The Santa Ana winds were already blowing hard when I ran the first worm simulation. I’m no hacker, but it was easy enough: Open a Terminal shell, paste some commands from GitHub, watch characters cascade down the screen. Just like in the movies. I was scanning the passing code for recognizable words—neuron, synapse—when a friend came to pick me up for dinner. “One sec,” I yelled from my office. “I’m just running a worm on my computer.”
At the Korean restaurant, the energy was manic; the wind was bending palm trees at the waist and sending shopping carts skating across the parking lot. The atmosphere felt heightened and unreal, like a podcast at double speed. You’re doing, what, a cybercrime? my friend asked. Over the din, I tried to explain: No, not a worm like Stuxnet. A worm like Richard Scarry.
By the time I got home it was dark, and the first sparks had already landed in Altadena.
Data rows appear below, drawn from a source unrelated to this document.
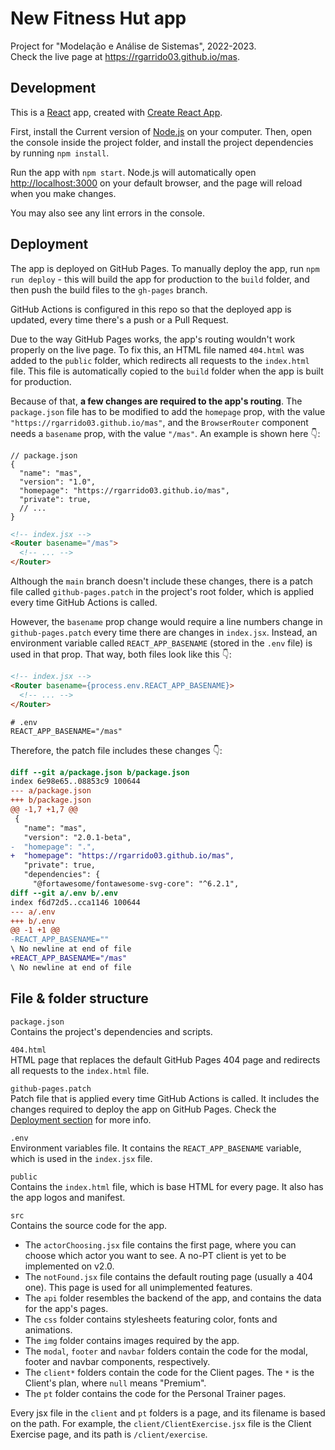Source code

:# New Fitness Hut app

Project for "Modelação e Análise de Sistemas", 2022-2023.\
Check the live page at https://rgarrido03.github.io/mas.

## Development
This is a [React](https://reactjs.org/) app, created with [Create React App](https://reactjs.org/docs/create-a-new-react-app.html).

First, install the Current version of [Node.js](https://nodejs.org/en/) on your computer. Then, open the console inside the project folder, and install the project dependencies by running `npm install`.

Run the app with `npm start`. Node.js will automatically open [http://localhost:3000](http://localhost:3000) on your default browser, and the page will reload when you make changes.

You may also see any lint errors in the console.

## Deployment
The app is deployed on GitHub Pages. To manually deploy the app, run `npm run deploy` - this will build the app for production to the `build` folder, and then push the build files to the `gh-pages` branch.

GitHub Actions is configured in this repo so that the deployed app is updated, every time there's a push or a Pull Request.

Due to the way GitHub Pages works, the app's routing wouldn't work properly on the live page. To fix this, an HTML file named `404.html` was added to the `public` folder, which redirects all requests to the `index.html` file. This file is automatically copied to the `build` folder when the app is built for production.

Because of that, <b>a few changes are required to the app's routing</b>. The `package.json` file has to be modified to add the `homepage` prop, with the value `"https://rgarrido03.github.io/mas"`, and the `BrowserRouter` component needs a `basename` prop, with the value `"/mas"`. An example is shown here 👇:
```jsonc
// package.json
{
  "name": "mas",
  "version": "1.0",
  "homepage": "https://rgarrido03.github.io/mas",
  "private": true,
  // ...
}
```

```html
<!-- index.jsx -->
<Router basename="/mas">
  <!-- ... -->
</Router>
```

Although the `main` branch doesn't include these changes, there is a patch file called `github-pages.patch` in the project's root folder, which is applied every time GitHub Actions is called.

However, the `basename` prop change would require a line numbers change in `github-pages.patch` every time there are changes in `index.jsx`. Instead, an environment variable called `REACT_APP_BASENAME` (stored in the `.env` file) is used in that prop. That way, both files look like this 👇:

```html
<!-- index.jsx -->
<Router basename={process.env.REACT_APP_BASENAME}>
  <!-- ... -->
</Router>
```

```properties
# .env
REACT_APP_BASENAME="/mas"
```

Therefore, the patch file includes these changes 👇:
```patch
diff --git a/package.json b/package.json
index 6e98e65..08853c9 100644
--- a/package.json
+++ b/package.json
@@ -1,7 +1,7 @@
 {
   "name": "mas",
   "version": "2.0.1-beta",
-  "homepage": ".",
+  "homepage": "https://rgarrido03.github.io/mas",
   "private": true,
   "dependencies": {
     "@fortawesome/fontawesome-svg-core": "^6.2.1",
diff --git a/.env b/.env
index f6d72d5..cca1146 100644
--- a/.env
+++ b/.env
@@ -1 +1 @@
-REACT_APP_BASENAME=""
\ No newline at end of file
+REACT_APP_BASENAME="/mas"
\ No newline at end of file

```

## File & folder structure
`package.json`\
Contains the project's dependencies and scripts.

`404.html`\
HTML page that replaces the default GitHub Pages 404 page and redirects all requests to the `index.html` file.

`github-pages.patch`\
Patch file that is applied every time GitHub Actions is called. It includes the changes required to deploy the app on GitHub Pages. Check the [Deployment section](#Deployment) for more info.

`.env`\
Environment variables file. It contains the `REACT_APP_BASENAME` variable, which is used in the `index.jsx` file.

`public`\
Contains the `index.html` file, which is base HTML for every page. It also has the app logos and manifest.

`src`\
Contains the source code for the app.
- The `actorChoosing.jsx` file contains the first page, where you can choose which actor you want to see. A no-PT client is yet to be implemented on v2.0.
- The `notFound.jsx` file contains the default routing page (usually a 404 one). This page is used for all unimplemented features.
- The `api` folder resembles the backend of the app, and contains the data for the app's pages.
- The `css` folder contains stylesheets featuring color, fonts and animations.
- The `img` folder contains images required by the app.
- The `modal`, `footer` and `navbar` folders contain the code for the modal, footer and navbar components, respectively.
- The `client*` folders contain the code for the Client pages. The `*` is the Client's plan, where `null` means "Premium".
- The `pt` folder contains the code for the Personal Trainer pages.

Every jsx file in the `client` and `pt` folders is a page, and its filename is based on the path. For example, the `client/ClientExercise.jsx` file is the Client Exercise page, and its path is `/client/exercise`.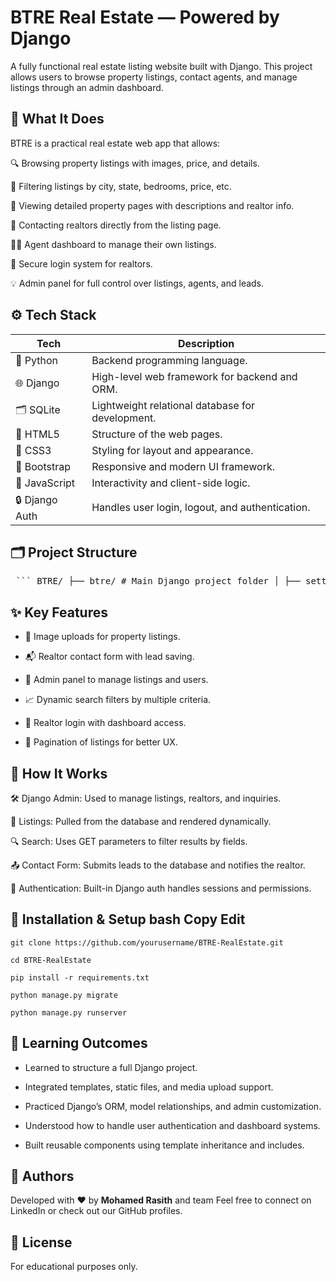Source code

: 
#  BTRE Real Estate — Powered by Django
A fully functional real estate listing website built with Django. This project allows users to browse property listings, contact agents, and manage listings through an admin dashboard.



## 🚀 What It Does

BTRE is a practical real estate web app that allows:

🔍 Browsing property listings with images, price, and details.

🧭 Filtering listings by city, state, bedrooms, price, etc.

📄 Viewing detailed property pages with descriptions and realtor info.

📩 Contacting realtors directly from the listing page.

🧑‍💼 Agent dashboard to manage their own listings.

🔐 Secure login system for realtors.

💡 Admin panel for full control over listings, agents, and leads.

## ⚙️ Tech Stack

| Tech           | Description                                      |
| -------------- | ------------------------------------------------ |
| 🐍 Python      | Backend programming language.                    |
| 🌐 Django      | High-level web framework for backend and ORM.    |
| 🗂️ SQLite     | Lightweight relational database for development. |
| 🎨 HTML5       | Structure of the web pages.                      |
| 💅 CSS3        | Styling for layout and appearance.               |
| 🎯 Bootstrap   | Responsive and modern UI framework.              |
| 💬 JavaScript  | Interactivity and client-side logic.             |
| 🔒 Django Auth | Handles user login, logout, and authentication.  |


## 🗂️ Project Structure

<pre> ``` BTRE/ ├── btre/ # Main Django project folder │ ├── settings.py # Project settings │ ├── urls.py # Root URLs │ └── wsgi.py ├── contacts/ # App for contact form and messages │ ├── models.py │ ├── views.py │ └── admin.py ├── listings/ # App for property listings │ ├── models.py │ ├── views.py │ └── urls.py ├── realtors/ # App for realtor profiles │ ├── models.py │ └── views.py ├── media/ # Folder for media uploads ├── templates/ # Shared HTML templates ├── manage.py # Django CLI └── requirements.txt # Dependencies ``` </pre>


## ✨ Key Features
- 📸 Image uploads for property listings.

- 📬 Realtor contact form with lead saving.

- 📂 Admin panel to manage listings and users.

- 📈 Dynamic search filters by multiple criteria.

- 💼 Realtor login with dashboard access.

- 🔄 Pagination of listings for better UX.


## 🧩 How It Works

🛠 Django Admin: Used to manage listings, realtors, and inquiries.

🏡 Listings: Pulled from the database and rendered dynamically.

🔍 Search: Uses GET parameters to filter results by fields.

📤 Contact Form: Submits leads to the database and notifies the realtor.

🔐 Authentication: Built-in Django auth handles sessions and permissions.


## 💾 Installation & Setup bash Copy Edit

`git clone https://github.com/yourusername/BTRE-RealEstate.git`

`cd BTRE-RealEstate`

`pip install -r requirements.txt`

`python manage.py migrate`

`python manage.py runserver`

## 🧠 Learning Outcomes
- Learned to structure a full Django project.

- Integrated templates, static files, and media upload support.

- Practiced Django’s ORM, model relationships, and admin customization.

- Understood how to handle user authentication and dashboard systems.

- Built reusable components using template inheritance and includes.


## 🙌 Authors
Developed with ❤️ by **Mohamed Rasith** and team
Feel free to connect on LinkedIn or check out our GitHub profiles.
## 📜 License
For educational purposes only.
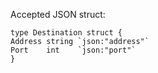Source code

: Accepted JSON struct:
```
type Destination struct {
Address string `json:"address"`
Port    int    `json:"port"`
}
```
On my laptop, waiting for me in a volumetric pixel box, was the worm. Pointed at each end, it floated in a mist of particles, eerily stick-straight and motionless. It was, of course, not alive. Still, it looked deader than dead to me. “Bravo,” said Stephen Larson, when I reached him later that night. “You have achieved the ‘hello world’ state of the simulation.”
Larson is a cofounder of OpenWorm, an open source software effort that has been trying, since 2011, to build a computer simulation of a microscopic nematode called Caenorhabditis elegans. His goal is nothing less than a digital twin of the real worm, accurate down to the molecule. If OpenWorm can manage this, it would be the first virtual animal—and an embodiment of all our knowledge not only about C. elegans, which is one of the most-studied animals in science, but about how brains interact with the world to produce behavior: the “holy grail,” as OpenWorm puts it, of systems biology.
Unfortunately, they haven’t managed it. The simulation on my laptop takes data culled from experiments done with living worms and translates it into a computational framework called c302, which then drives the simulated musculature of a C. elegans worm in a fluid dynamic environment—all in all, a simulation of how a worm squiggles forward in a flat plate of goo. It takes about 10 hours of compute time to generate five seconds of this behavior.
So much can happen in 10 hours. An ember can travel on the wind, down from the foothills and into the sleeping city. That night, on Larson’s advice, I tweaked the time parameters of the simulation, pushing beyond “hello world” and deeper into the worm’s uncanny valley. The next morning, I woke to an eerie orange haze, and when I pulled open my laptop, bleary-eyed, two things made my heart skip: Los Angeles was on fire. And my worm had moved.
At this point, you may be asking yourself a very reasonable question. Back at the Korean place, between bites of banchan, my friend had asked it too. The question is this: Uhh … why? Why, in the face of everything our precarious green world endures, of all the problems out there to solve, would anyone spend 13 years trying to code a microscopic worm into existence?